Bearing this in mind, I wish I loved “Lemonade” more than I do. My life would be so much simpler. But alas, while it has its moments of striking beauty and is touched by what sure sounds like genuine suffering, it is not truly the unblemished masterpiece it is already being hailed as.
High-level songwriting demands the ability to be oblique. With song lyrics, this means finding a way to make the deeply personal come across as broadly universal. The listener needs to know you’re feeling it, whatever “it” is. But if you drag us down with too many first-person details, it becomes all about you, and not about us.

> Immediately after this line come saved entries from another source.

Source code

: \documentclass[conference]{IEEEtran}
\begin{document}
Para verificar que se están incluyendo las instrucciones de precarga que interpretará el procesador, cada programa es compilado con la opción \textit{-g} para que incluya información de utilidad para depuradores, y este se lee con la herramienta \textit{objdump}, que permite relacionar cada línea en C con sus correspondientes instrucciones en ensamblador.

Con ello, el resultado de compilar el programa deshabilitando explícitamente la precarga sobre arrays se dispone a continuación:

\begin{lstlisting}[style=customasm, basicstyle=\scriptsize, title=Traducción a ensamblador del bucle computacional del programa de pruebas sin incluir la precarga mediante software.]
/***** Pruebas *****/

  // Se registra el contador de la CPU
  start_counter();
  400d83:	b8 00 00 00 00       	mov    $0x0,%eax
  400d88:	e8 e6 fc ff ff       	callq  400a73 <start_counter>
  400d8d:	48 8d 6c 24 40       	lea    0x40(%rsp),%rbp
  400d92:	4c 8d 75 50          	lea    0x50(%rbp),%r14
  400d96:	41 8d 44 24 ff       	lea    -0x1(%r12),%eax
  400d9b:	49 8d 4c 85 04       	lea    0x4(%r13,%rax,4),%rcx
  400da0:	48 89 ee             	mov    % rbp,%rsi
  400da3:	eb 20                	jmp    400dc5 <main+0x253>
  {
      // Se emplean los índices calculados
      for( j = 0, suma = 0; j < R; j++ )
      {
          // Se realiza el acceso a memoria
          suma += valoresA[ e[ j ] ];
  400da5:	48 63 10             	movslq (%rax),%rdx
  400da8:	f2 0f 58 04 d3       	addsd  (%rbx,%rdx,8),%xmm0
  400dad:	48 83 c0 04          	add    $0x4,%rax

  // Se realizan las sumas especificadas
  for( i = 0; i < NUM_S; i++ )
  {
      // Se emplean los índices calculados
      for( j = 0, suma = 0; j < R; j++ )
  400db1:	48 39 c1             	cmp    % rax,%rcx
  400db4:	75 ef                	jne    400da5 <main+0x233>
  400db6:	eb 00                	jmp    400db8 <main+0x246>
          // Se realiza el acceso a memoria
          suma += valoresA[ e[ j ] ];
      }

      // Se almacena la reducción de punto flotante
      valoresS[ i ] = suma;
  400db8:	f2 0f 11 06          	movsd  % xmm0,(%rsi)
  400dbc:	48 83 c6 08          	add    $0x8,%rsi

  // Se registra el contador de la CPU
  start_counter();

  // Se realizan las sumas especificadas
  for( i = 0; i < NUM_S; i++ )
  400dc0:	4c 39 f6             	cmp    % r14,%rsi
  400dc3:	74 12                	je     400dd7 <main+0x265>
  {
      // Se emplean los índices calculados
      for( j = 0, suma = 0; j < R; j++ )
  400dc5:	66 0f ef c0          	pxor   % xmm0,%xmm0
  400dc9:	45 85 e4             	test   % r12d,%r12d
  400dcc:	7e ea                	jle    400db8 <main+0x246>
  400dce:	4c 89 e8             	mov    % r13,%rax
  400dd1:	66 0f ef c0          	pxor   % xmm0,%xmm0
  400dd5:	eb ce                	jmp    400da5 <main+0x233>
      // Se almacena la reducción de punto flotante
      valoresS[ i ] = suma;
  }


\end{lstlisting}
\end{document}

For her sixth release, Beyonce walks the tightrope between the personal and the universal, leaning this way and then that way, losing her balance, but never quite falling. Life has handed her lemons, and this new audio/visual collection – a movie to accompany the album made its surprise debut on HBO, and its a striking affair – represents her attempt to squeeze some “Lemonade” out of them. How successful she has been in this endeavor is open to interpretation.
Husband Jay Z has been less than faithful, it seems, and most of “Lemonade” involves his wife calling him out for his wandering ways. This is either a rallying cry for women who find themselves in similar situations, or it’s like one of those cringe-worthy Facebook posts where someone shares way too much personal information about their love life.
When “Lemonade” succeeds, it does so largely on the strength of its inventiveness, much of it production-based, but just as much of it resulting from Beyonce’s most raw, direct and on-point singing to date.
The subject is intimate, and wisely, the production ethos mirrors that intimacy, for the most part.
The layered harmony vocals that open that album are lovely and suffused with yearning. They lead the listener directly into the whispered-in-your-ear confession that is “Pray You Catch Me,” a song that lets us in on the torture a woman left at home by a wandering man undergoes. It’s a tough listen, even more so when coupled with the film version of the album, which incorporates images of suicide. “Hold Up” adds a bit of levity, but that levity is laced with defiance, and Beyonce is right up in the microphone once again, her vocal bare and underproduced.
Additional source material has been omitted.